Others and I, such as Glasgow Labour MSP Paul Sweeney, have also proven that overdose prevention centres can be operated within the current laws. An unsanctioned service in Glasgow has saved eight lives in just 10 months, while the £50m extra investment this year along with a “national mission” saved just nine lives in a whole calendar year. A reduction from 1339 to 1330 is not good enough.
We are using the best international practice to bring world-class drug treatment to England. We want the same for Scotland. Our conversations are ongoing but so are drug deaths. We need action, not more reports or words.

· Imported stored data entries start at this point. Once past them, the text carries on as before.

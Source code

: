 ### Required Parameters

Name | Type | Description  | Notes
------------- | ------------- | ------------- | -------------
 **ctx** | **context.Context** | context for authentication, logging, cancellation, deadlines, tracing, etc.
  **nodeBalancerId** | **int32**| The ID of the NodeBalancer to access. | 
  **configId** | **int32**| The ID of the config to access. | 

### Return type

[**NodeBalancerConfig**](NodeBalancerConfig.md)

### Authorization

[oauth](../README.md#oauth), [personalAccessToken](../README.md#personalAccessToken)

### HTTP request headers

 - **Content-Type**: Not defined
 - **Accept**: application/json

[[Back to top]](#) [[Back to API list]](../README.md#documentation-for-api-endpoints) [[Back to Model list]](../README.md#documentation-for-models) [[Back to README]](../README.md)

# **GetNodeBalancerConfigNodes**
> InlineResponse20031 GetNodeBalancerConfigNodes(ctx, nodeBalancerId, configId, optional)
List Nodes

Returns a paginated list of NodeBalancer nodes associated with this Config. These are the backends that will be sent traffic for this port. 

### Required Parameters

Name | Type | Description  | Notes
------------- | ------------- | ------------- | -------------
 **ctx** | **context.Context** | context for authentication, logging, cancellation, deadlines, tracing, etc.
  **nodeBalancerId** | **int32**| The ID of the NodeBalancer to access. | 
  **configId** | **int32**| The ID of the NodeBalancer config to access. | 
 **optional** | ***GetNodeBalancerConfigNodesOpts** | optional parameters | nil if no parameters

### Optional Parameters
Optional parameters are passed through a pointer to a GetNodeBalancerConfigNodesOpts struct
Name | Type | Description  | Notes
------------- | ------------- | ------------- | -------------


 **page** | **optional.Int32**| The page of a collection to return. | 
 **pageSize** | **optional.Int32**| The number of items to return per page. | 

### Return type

They are of small comfort to people who have lost loved ones to preventable drug deaths.
I’ve been quoted saying Boris Johnson and the UK Government have “blood on their hands” for failing to change outdated drug laws. But with no sign of deaths reducing - and broken promises of setting up overdose prevention centres and getting diamorphine-assisted treatment rolled out across the country and increasing the number of people in treatment from a dismal 40% of those who have problematic drug issues - do we now have to be saying the Scottish Government has “blood on its hands”?

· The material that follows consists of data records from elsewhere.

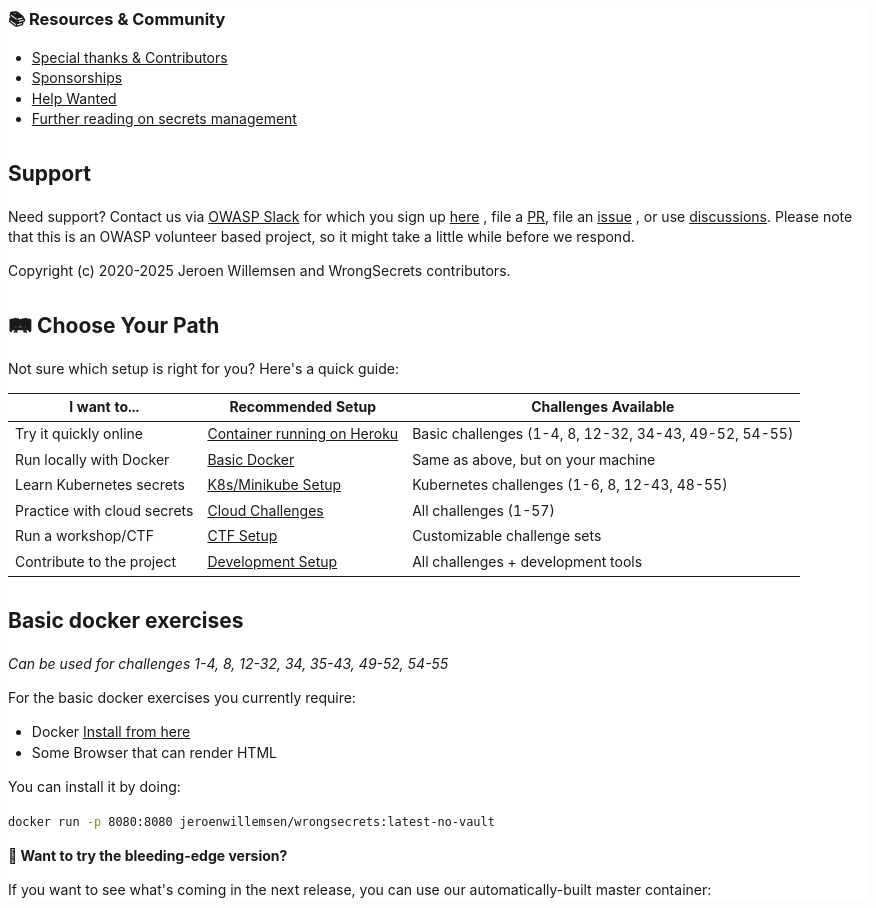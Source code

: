 ### 📚 Resources & Community
-   [Special thanks & Contributors](#special-thanks--contributors)
-   [Sponsorships](#sponsorships)
-   [Help Wanted](#help-wanted)
-   [Further reading on secrets management](#further-reading-on-secrets-management)

## Support

Need support? Contact us
via [OWASP Slack](https://owasp.slack.com/archives/C02KQ7D9XHR) for which you sign up [here](https://owasp.org/slack/invite)
, file a [PR](https://github.com/OWASP/wrongsecrets/pulls), file
an [issue](https://github.com/OWASP/wrongsecrets/issues) , or
use [discussions](https://github.com/OWASP/wrongsecrets/discussions). Please note that this is an OWASP volunteer
based project, so it might take a little while before we respond.

Copyright (c) 2020-2025 Jeroen Willemsen and WrongSecrets contributors.

## 🛤️ Choose Your Path

Not sure which setup is right for you? Here's a quick guide:

| **I want to...** | **Recommended Setup** | **Challenges Available** |
|------------------|----------------------|--------------------------|
| Try it quickly online | [Container running on Heroku](https://www.wrongsecrets.com/) | Basic challenges (1-4, 8, 12-32, 34-43, 49-52, 54-55) |
| Run locally with Docker | [Basic Docker](#basic-docker-exercises) | Same as above, but on your machine |
| Learn Kubernetes secrets | [K8s/Minikube Setup](#basic-k8s-exercise) | Kubernetes challenges (1-6, 8, 12-43, 48-55) |
| Practice with cloud secrets | [Cloud Challenges](#cloud-challenges) | All challenges (1-57) |
| Run a workshop/CTF | [CTF Setup](#ctf) | Customizable challenge sets |
| Contribute to the project | [Development Setup](#notes-on-development) | All challenges + development tools |

## Basic docker exercises

_Can be used for challenges 1-4, 8, 12-32, 34, 35-43, 49-52, 54-55_

For the basic docker exercises you currently require:

-   Docker [Install from here](https://docs.docker.com/get-docker/)
-   Some Browser that can render HTML

You can install it by doing:

```bash
docker run -p 8080:8080 jeroenwillemsen/wrongsecrets:latest-no-vault
```

**🚀 Want to try the bleeding-edge version?**

If you want to see what's coming in the next release, you can use our automatically-built master container:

Heartbreakingly, it has followed the UK Government’s rhetoric of a drug-free utopian society, dating back to 2011 when we stopped prescribing benzodiazepines after creating a need by prescribing them readily for years. We then left people at the mercy of criminal gangs, who are supplying deadly, powerful “street benzos” for as little as 20p a pill.
The Tories, both in the UK and Scotland, pitch this same narrative. The UK Government’s new white paper – Swift, Certain, Tough: New Consequences For Drug Possession – wants to further punish people, and the Scots Tories are pitching abstinence as the biggest answer through their Right to Rehab bill consultation, sadly backed by two Scottish Labour MSPs.

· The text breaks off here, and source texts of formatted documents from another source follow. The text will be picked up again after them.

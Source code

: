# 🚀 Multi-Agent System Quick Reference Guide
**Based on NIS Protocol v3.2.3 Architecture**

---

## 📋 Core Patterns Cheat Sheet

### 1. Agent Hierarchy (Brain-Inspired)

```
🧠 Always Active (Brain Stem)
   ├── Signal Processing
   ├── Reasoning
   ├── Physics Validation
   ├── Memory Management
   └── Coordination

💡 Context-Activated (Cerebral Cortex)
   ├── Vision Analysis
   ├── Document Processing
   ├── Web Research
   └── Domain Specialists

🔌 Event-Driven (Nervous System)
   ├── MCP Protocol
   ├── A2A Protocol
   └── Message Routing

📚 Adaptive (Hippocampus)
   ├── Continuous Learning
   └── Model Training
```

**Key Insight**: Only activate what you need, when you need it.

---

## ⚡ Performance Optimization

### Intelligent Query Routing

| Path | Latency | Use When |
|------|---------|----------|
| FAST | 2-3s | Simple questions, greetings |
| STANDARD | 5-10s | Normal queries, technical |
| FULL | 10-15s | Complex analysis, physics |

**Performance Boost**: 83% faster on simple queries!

OTHER countries, such as Switzerland and Portugal, have not solved their drug death crisis this way but through comprehensive prescribing of medications and wraparound social support.
I would urge the Scottish Government to resist the narratives that often play well with the public about getting everyone off drugs and follow the evidence of harm reduction playing a key role.
READ MORE: Drugs deaths figures show slight decline – but 2021 was second worst year ever
All pathways are valid, and residential rehab should be available for those that want it. However, we also need to look at outdated models sending people to a manor house in the countryside, wrapping them in cotton wool for three months and then sending them home to where they have a heroin dealer next door.
Rehab should include a reintegration plan, be based in the cities and include access to basic skills that many need – such as education, volunteering and job applications – rather than being based primarily on prayer and meditation. This works for the few, not the many.
There is no doubt in my mind about the sincerity of Angela Constance and Nicola Sturgeon, but words mean little when more than three families on average each day get the news of a loved one dying, then have to wait months on toxicology reports to confirm how they died then, after all the grieving, need to watch our annual day of shame plastered all over national and international media.
I dedicate this to the 1330 people who died unnecessarily last year, the four family members and countless friends I have lost, and all those struggling to access the support they need, as well as the hundreds who have already died in 2022.